Nous, « le Fil conducteur »*, collectif de réflexion et de propositions sur la prise en charge de la maladie psychique, invitons à participer au meeting organisé à l’initiative du Collectif des 39 le 1 er novembre 2014 à Montreuil.
Extrêmement préoccupés, inquiets, voire même révoltés par l’évolution actuelle de la prise en charge de la maladie psychique, nous considérons qu’à côté des professionnels, des représentants institutionnels ou institutionnalisés, une autre voix doit se faire entendre (cf. le Manifeste du Fil conducteur).
Le constat actuel du fonctionnement de la prise en charge des malades psychiques est plus qu’inquiétant.
Les familles, plongées brutalement dans l’univers de la psychiatrie lors d’une hospitalisation pour le moins traumatisante d’un enfant ou d’un être cher, ne trouvent le plus souvent ni soutien ni interlocuteur. Tenues à l’écart, sans explications aucune sur ce qu’est une maladie psychique, ses conséquences, qui le plus souvent sont lourdes, sur l’évolution possible, sur la manière dont elles peuvent accompagner la personne malade, elles se trouvent isolées, écartées, alors que leur proche vit une souffrance incompréhensible, insupportable. Leurs questions restent sans réponses, un diagnostic peut tomber brutalement, ou n’est pas donné, l’absence d’accompagnement ou d’écoute accroît leur angoisse légitime. Elles assistent, impuissantes, à l’enfermement et à l’isolement de leur proche, puis au parcours décousu et chaotique de soins multipliant les soignants dans les structures diverses (hôpital, hôpital de jour, foyer de nuit, maison de postcure, CMP…).
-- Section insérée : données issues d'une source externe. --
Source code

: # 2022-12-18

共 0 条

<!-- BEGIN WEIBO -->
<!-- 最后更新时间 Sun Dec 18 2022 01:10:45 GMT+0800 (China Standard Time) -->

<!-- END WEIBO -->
Un lien thérapeutique, nécessaire pour soigner, ne peut être construit dans de telles conditions alors que la relation devrait être au centre du soin.
Le renvoi vers un statut d’aidant familial est paradoxal dans un contexte de déni de la souffrance de la famille, et des fratries, le plus souvent oubliées. Le statut d’aidant familial, qui voudrait donner aux familles l’illusion de devenir « tout à coup » compétentes alors que leurs difficultés ne sont toujours pas reconnues par la société et par un certain nombre de professionnels, est un leurre proposé au service des restrictions budgétaires qui affectent le champ du soin.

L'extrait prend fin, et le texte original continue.